Custom CNI network

I’m experimenting with a single-node instance of Nomad (v1.2.0). This client is using the podman driver. It already had a bridge (br0) before I started using Nomad, and I’m using the CNI option for networking. The conflist looks like this:

{
  "cniVersion": "0.4.0",
  "name": "testing",
  "plugins": [
    {
      "type": "loopback"
    },
    {
      "type": "bridge",
      "bridge": "br0",
      "isGateway": false,
      "ipMasq": false,
      "hairpinMode": false,
      "ipam": { 
        "type": "host-local",
        "routes": [{ "dst": "0.0.0.0/0" }],
        "ranges": [
          [
            {
              "subnet": "192.168.1.0/24",
              "rangeStart": "192.168.1.160",
              "rangeEnd": "192.168.1.191",
              "gateway": "192.168.1.1"
            }
          ]
        ]
      }
    }
  ]
}

The intent is to allocate IP addresses directly on my network to each job’s group and not do port mapping.

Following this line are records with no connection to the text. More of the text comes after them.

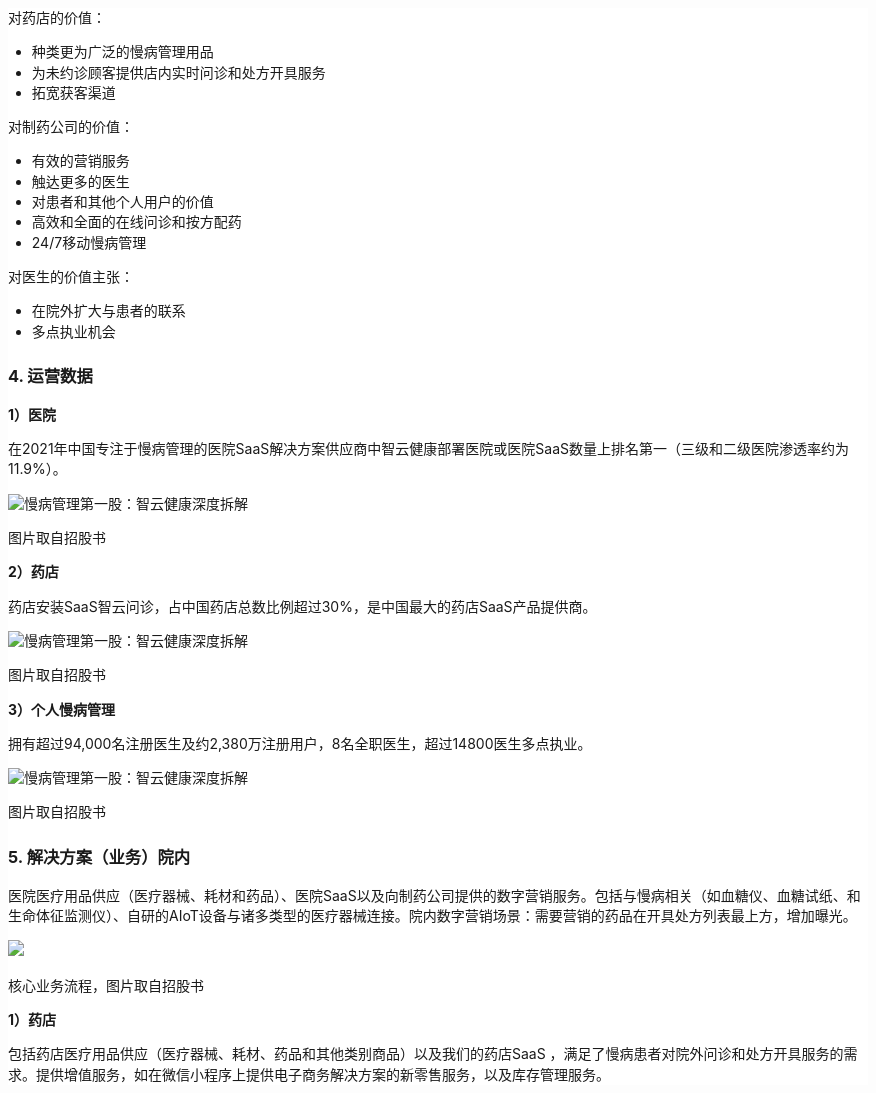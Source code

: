 对药店的价值：

*   种类更为广泛的慢病管理用品
*   为未约诊顾客提供店内实时问诊和处方开具服务
*   拓宽获客渠道

对制药公司的价值：

*   有效的营销服务
*   触达更多的医生
*   对患者和其他个人用户的价值
*   高效和全面的在线问诊和按方配药
*   24/7移动慢病管理

对医生的价值主张：

*   在院外扩大与患者的联系
*   多点执业机会

### 4\. 运营数据

**1）医院**

在2021年中国专注于慢病管理的医院SaaS解决方案供应商中智云健康部署医院或医院SaaS数量上排名第一（三级和二级医院渗透率约为11.9%）。

![慢病管理第一股：智云健康深度拆解](https://image.woshipm.com/wp-files/2022/10/zdKnwHHclhnTkrWfVVJ2.png)

图片取自招股书

**2）药店**

药店安装SaaS智云问诊，占中国药店总数比例超过30%，是中国最大的药店SaaS产品提供商。

![慢病管理第一股：智云健康深度拆解](https://image.woshipm.com/wp-files/2022/10/qX8EbmvZdJA1lkP9t37t.png)

图片取自招股书

**3）个人慢病管理**

拥有超过94,000名注册医生及约2,380万注册用户，8名全职医生，超过14800医生多点执业。

![慢病管理第一股：智云健康深度拆解](https://image.woshipm.com/wp-files/2022/10/s5koRK5zV6L9cXwTYJCp.png)

图片取自招股书

### 5\. 解决方案（业务）院内

医院医疗用品供应（医疗器械、耗材和药品）、医院SaaS以及向制药公司提供的数字营销服务。包括与慢病相关（如血糖仪、血糖试纸、和生命体征监测仪）、自研的AIoT设备与诸多类型的医疗器械连接。院内数字营销场景：需要营销的药品在开具处方列表最上方，增加曝光。

![](https://image.woshipm.com/wp-files/2022/11/1cYJ3CB1zHVeqA0PM8HD.png)

核心业务流程，图片取自招股书

**1）药店**

包括药店医疗用品供应（医疗器械、耗材、药品和其他类别商品）以及我们的药店SaaS ，满足了慢病患者对院外问诊和处方开具服务的需求。提供增值服务，如在微信小程序上提供电子商务解决方案的新零售服务，以及库存管理服务。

In an example job’s configuration, my group section includes

network {
  mode = "cni/testing"
  port "http" {
    static = "80"
  }
}

and

service {
  tags = ["http"]
  name = "${JOB}"
  port = "http"
  address_mode = "alloc"
}

I am able to create nomad jobs and access the created containers through the allocated IP addresses. The IP addresses are also being correctly published in Consul. In general it seems to be working.

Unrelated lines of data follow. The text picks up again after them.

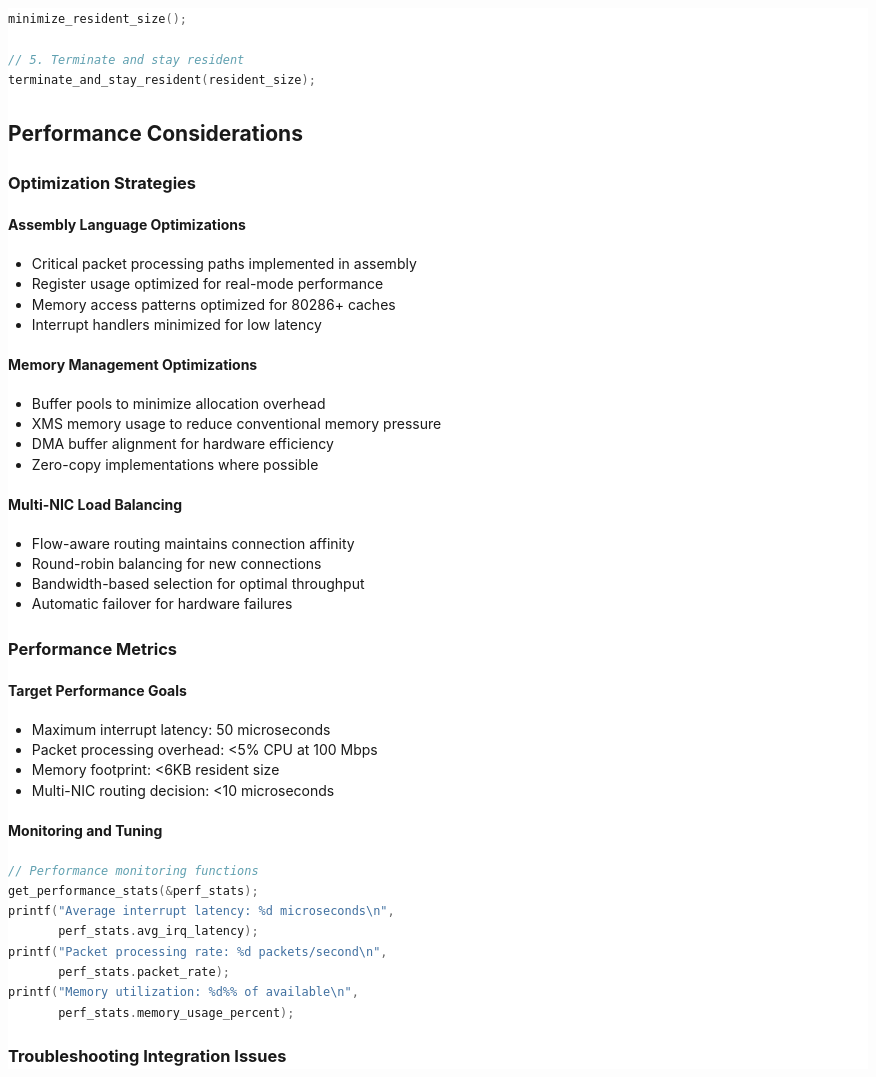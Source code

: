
 ```c
minimize_resident_size();

// 5. Terminate and stay resident
terminate_and_stay_resident(resident_size);
```

## Performance Considerations

### Optimization Strategies

#### Assembly Language Optimizations
- Critical packet processing paths implemented in assembly
- Register usage optimized for real-mode performance  
- Memory access patterns optimized for 80286+ caches
- Interrupt handlers minimized for low latency

#### Memory Management Optimizations
- Buffer pools to minimize allocation overhead
- XMS memory usage to reduce conventional memory pressure
- DMA buffer alignment for hardware efficiency
- Zero-copy implementations where possible

#### Multi-NIC Load Balancing
- Flow-aware routing maintains connection affinity
- Round-robin balancing for new connections
- Bandwidth-based selection for optimal throughput
- Automatic failover for hardware failures

### Performance Metrics

#### Target Performance Goals
- Maximum interrupt latency: 50 microseconds
- Packet processing overhead: <5% CPU at 100 Mbps
- Memory footprint: <6KB resident size
- Multi-NIC routing decision: <10 microseconds

#### Monitoring and Tuning
```c
// Performance monitoring functions
get_performance_stats(&perf_stats);
printf("Average interrupt latency: %d microseconds\n", 
       perf_stats.avg_irq_latency);
printf("Packet processing rate: %d packets/second\n",
       perf_stats.packet_rate);
printf("Memory utilization: %d%% of available\n",
       perf_stats.memory_usage_percent);
```

### Troubleshooting Integration Issues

However, the web ui for Nomad shows allocations as having a host address of e.g. 192.168.1.10:80 with a mapped port of 0. This is showing my client’s address. I would expect to see the IP that is being published in Consul. Also (perhaps due to the same root issue), if I plan another job with a static port of 80, I get the error:

“network: reserved port collision http=80” exhausted on 1 nodes

This is unexpected because the port would be allocated on a new IP address. There shouldn’t be any conflict with the host’s network.

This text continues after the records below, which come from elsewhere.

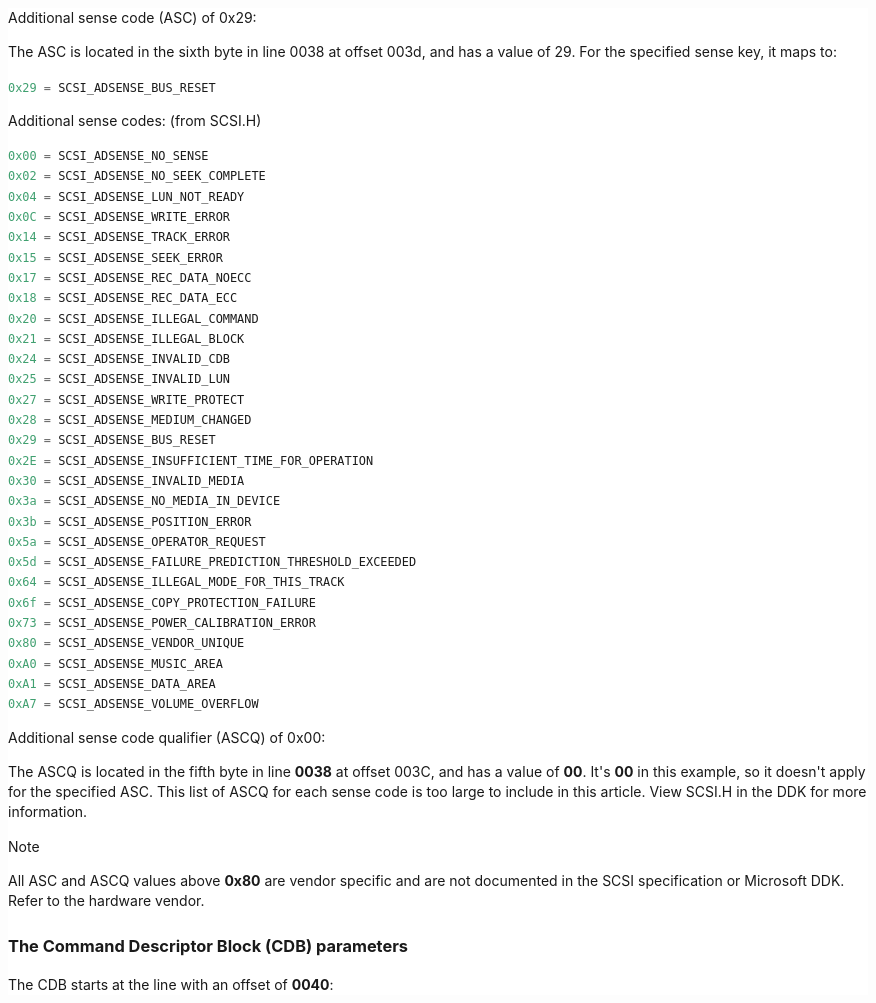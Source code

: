 Additional sense code (ASC) of 0x29:

The ASC is located in the sixth byte in line 0038 at offset 003d, and has a value of 29. For the specified sense key, it maps to:

```cpp
0x29 = SCSI_ADSENSE_BUS_RESET
```

Additional sense codes: (from SCSI.H)

```cpp
0x00 = SCSI_ADSENSE_NO_SENSE
0x02 = SCSI_ADSENSE_NO_SEEK_COMPLETE
0x04 = SCSI_ADSENSE_LUN_NOT_READY
0x0C = SCSI_ADSENSE_WRITE_ERROR
0x14 = SCSI_ADSENSE_TRACK_ERROR
0x15 = SCSI_ADSENSE_SEEK_ERROR
0x17 = SCSI_ADSENSE_REC_DATA_NOECC
0x18 = SCSI_ADSENSE_REC_DATA_ECC
0x20 = SCSI_ADSENSE_ILLEGAL_COMMAND
0x21 = SCSI_ADSENSE_ILLEGAL_BLOCK
0x24 = SCSI_ADSENSE_INVALID_CDB
0x25 = SCSI_ADSENSE_INVALID_LUN
0x27 = SCSI_ADSENSE_WRITE_PROTECT
0x28 = SCSI_ADSENSE_MEDIUM_CHANGED
0x29 = SCSI_ADSENSE_BUS_RESET
0x2E = SCSI_ADSENSE_INSUFFICIENT_TIME_FOR_OPERATION
0x30 = SCSI_ADSENSE_INVALID_MEDIA
0x3a = SCSI_ADSENSE_NO_MEDIA_IN_DEVICE
0x3b = SCSI_ADSENSE_POSITION_ERROR
0x5a = SCSI_ADSENSE_OPERATOR_REQUEST
0x5d = SCSI_ADSENSE_FAILURE_PREDICTION_THRESHOLD_EXCEEDED
0x64 = SCSI_ADSENSE_ILLEGAL_MODE_FOR_THIS_TRACK
0x6f = SCSI_ADSENSE_COPY_PROTECTION_FAILURE
0x73 = SCSI_ADSENSE_POWER_CALIBRATION_ERROR
0x80 = SCSI_ADSENSE_VENDOR_UNIQUE
0xA0 = SCSI_ADSENSE_MUSIC_AREA
0xA1 = SCSI_ADSENSE_DATA_AREA
0xA7 = SCSI_ADSENSE_VOLUME_OVERFLOW
```

Additional sense code qualifier (ASCQ) of 0x00:

The ASCQ is located in the fifth byte in line **0038** at offset 003C, and has a value of **00**. It's **00** in this example, so it doesn't apply for the specified ASC. This list of ASCQ for each sense code is too large to include in this article. View SCSI.H in the DDK for more information.

> [!NOTE]
> All ASC and ASCQ values above **0x80** are vendor specific and are not documented in the SCSI specification or Microsoft DDK. Refer to the hardware vendor.

### The Command Descriptor Block (CDB) parameters

The CDB starts at the line with an offset of **0040**:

Any clues as to what I might be doing wrong?

Thanks!

Hi @nil and thanks for this detailed question.

CNI is only responsible for configuring the network namespace in which the container runs and doesn’t assign and configure IP addresses and interfaces on the host. In this specific conflist, you are using bridge mode which means CNI will ensure a veth is connected between the host bridge interface and the container network namespace interface.

In order to correctly route from the host network into the container network namespace, IP tables will be used generally with dynamic port assignments. The use of static ports will result in the port conflict error if more than one allocation is triggered on a single host.

To see how CNI configures the network namespace, you could use the nomad alloc exec command to exec into a container and iterate the network.

I hope this helps; please feel free to ask any follow-up questions you might have.

Thanks,
jrasell and the Nomad team.

Thanks for the reply @jrasell.

In this use case where I’m using an existing bridge on the host (which is already connected to the LAN), iptables is not required for network connectivity from the LAN to the container. The container is bridged directly to the LAN. The jobs I’ve scheduled are accessible to other hosts on the LAN, so it’s definitely working.

From what I could see with CNI, it returns (among other information) the address assigned from its host-local ipam. I was hoping Nomad might have a way to only use that returned address and not do anything with NAT through iptables.

It does appear that Nomad is using that address when it publishes to Consul, but not within Nomad itself. I haven’t peeked at the Nomad source to see how this is handled.

I’m guessing this is just not an expected usage case for Nomad. But maybe it could be considered?